Backup job failure is the highest-stakes silent failure in database operations. A backup job that stops running produces no errors and no alerts from standard monitoring. You discover the gap when you need to restore — and realize the last good backup is weeks old.

Vigilmon's heartbeat monitoring is designed exactly for this scenario.

How Heartbeat Monitoring Works

Create a heartbeat monitor in Vigilmon. Vigilmon generates a unique ping URL. Your backup script sends an HTTP POST to this URL on each successful completion. If no ping arrives within the configured timeout window, Vigilmon fires an alert.

The inversion is the key: Vigilmon waits for your job to check in, rather than probing your job.
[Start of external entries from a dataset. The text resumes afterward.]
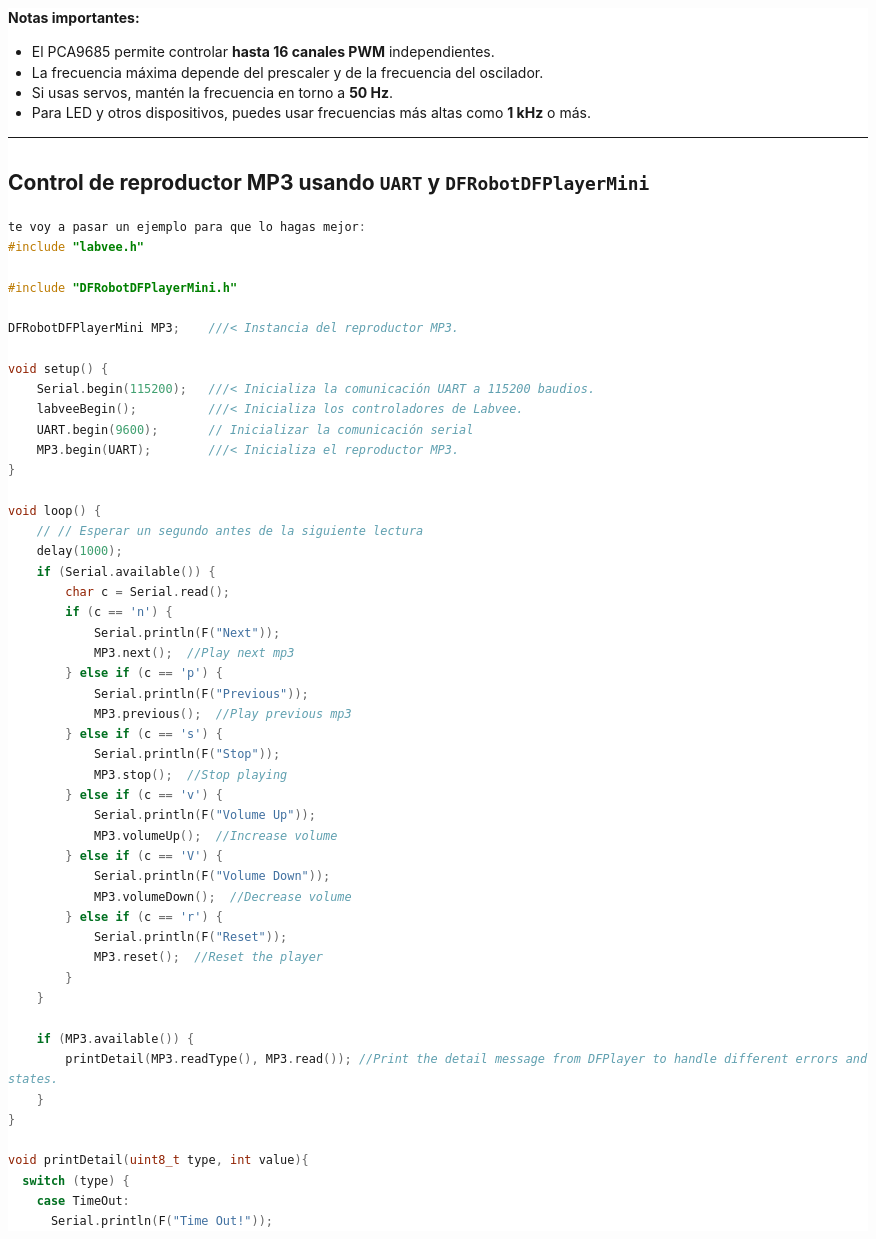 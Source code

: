 
**Notas importantes:**

* El PCA9685 permite controlar **hasta 16 canales PWM** independientes.
* La frecuencia máxima depende del prescaler y de la frecuencia del oscilador.
* Si usas servos, mantén la frecuencia en torno a **50 Hz**.
* Para LED y otros dispositivos, puedes usar frecuencias más altas como **1 kHz** o más.

---


## **Control de reproductor MP3 usando `UART` y `DFRobotDFPlayerMini`**

```cpp
te voy a pasar un ejemplo para que lo hagas mejor:
#include "labvee.h"

#include "DFRobotDFPlayerMini.h"

DFRobotDFPlayerMini MP3;    ///< Instancia del reproductor MP3.

void setup() {
    Serial.begin(115200);   ///< Inicializa la comunicación UART a 115200 baudios.
    labveeBegin();          ///< Inicializa los controladores de Labvee.
    UART.begin(9600);       // Inicializar la comunicación serial
    MP3.begin(UART);        ///< Inicializa el reproductor MP3.
}

void loop() {
    // // Esperar un segundo antes de la siguiente lectura
    delay(1000);
    if (Serial.available()) {
        char c = Serial.read();
        if (c == 'n') {
            Serial.println(F("Next"));
            MP3.next();  //Play next mp3
        } else if (c == 'p') {
            Serial.println(F("Previous"));
            MP3.previous();  //Play previous mp3
        } else if (c == 's') {
            Serial.println(F("Stop"));
            MP3.stop();  //Stop playing
        } else if (c == 'v') {
            Serial.println(F("Volume Up"));
            MP3.volumeUp();  //Increase volume
        } else if (c == 'V') {
            Serial.println(F("Volume Down"));
            MP3.volumeDown();  //Decrease volume
        } else if (c == 'r') {
            Serial.println(F("Reset"));
            MP3.reset();  //Reset the player
        }
    }
    
    if (MP3.available()) {
        printDetail(MP3.readType(), MP3.read()); //Print the detail message from DFPlayer to handle different errors and states.
    }
}

void printDetail(uint8_t type, int value){
  switch (type) {
    case TimeOut:
      Serial.println(F("Time Out!"));
```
The job's absence is the alert.

PostgreSQL Backup Heartbeat

#!/bin/bash
# pg_backup.sh

set -e

BACKUP_DIR="/backups/postgresql"
DB_NAME="production"
TIMESTAMP=$(date +%Y%m%d_%H%M%S)
BACKUP_FILE="$BACKUP_DIR/${DB_NAME}_${TIMESTAMP}.dump"

# Run the backup
pg_dump -Fc "$DB_NAME" > "$BACKUP_FILE"

# Verify the backup is non-zero size
if [ ! -s "$BACKUP_FILE" ]; then
    echo "ERROR: Backup file is empty"
    exit 1
fi

# Upload to object storage
aws s3 cp "$BACKUP_FILE" "s3://your-backups-bucket/postgresql/"

# Ping Vigilmon heartbeat on success
curl -fsS -X POST https://hb.vigilmon.online/ping/YOUR_HEARTBEAT_ID

echo "Backup completed: $BACKUP_FILE"

Vigilmon heartbeat configuration:

  • Timeout: 25 hours (for a daily backup — allows the job to run at any point within the day plus 1 hour buffer)
  • Alert: email + Slack webhook

If the backup cron job fails partway through (before the curl ping line), or if the job stops being scheduled entirely, the ping never arrives and Vigilmon alerts within 25 hours — long before you discover the gap the hard way.

MySQL Backup Heartbeat

#!/bin/bash
# mysql_backup.sh

set -e

BACKUP_DIR="/backups/mysql"
TIMESTAMP=$(date +%Y%m%d_%H%M%S)
BACKUP_FILE="$BACKUP_DIR/production_${TIMESTAMP}.sql.gz"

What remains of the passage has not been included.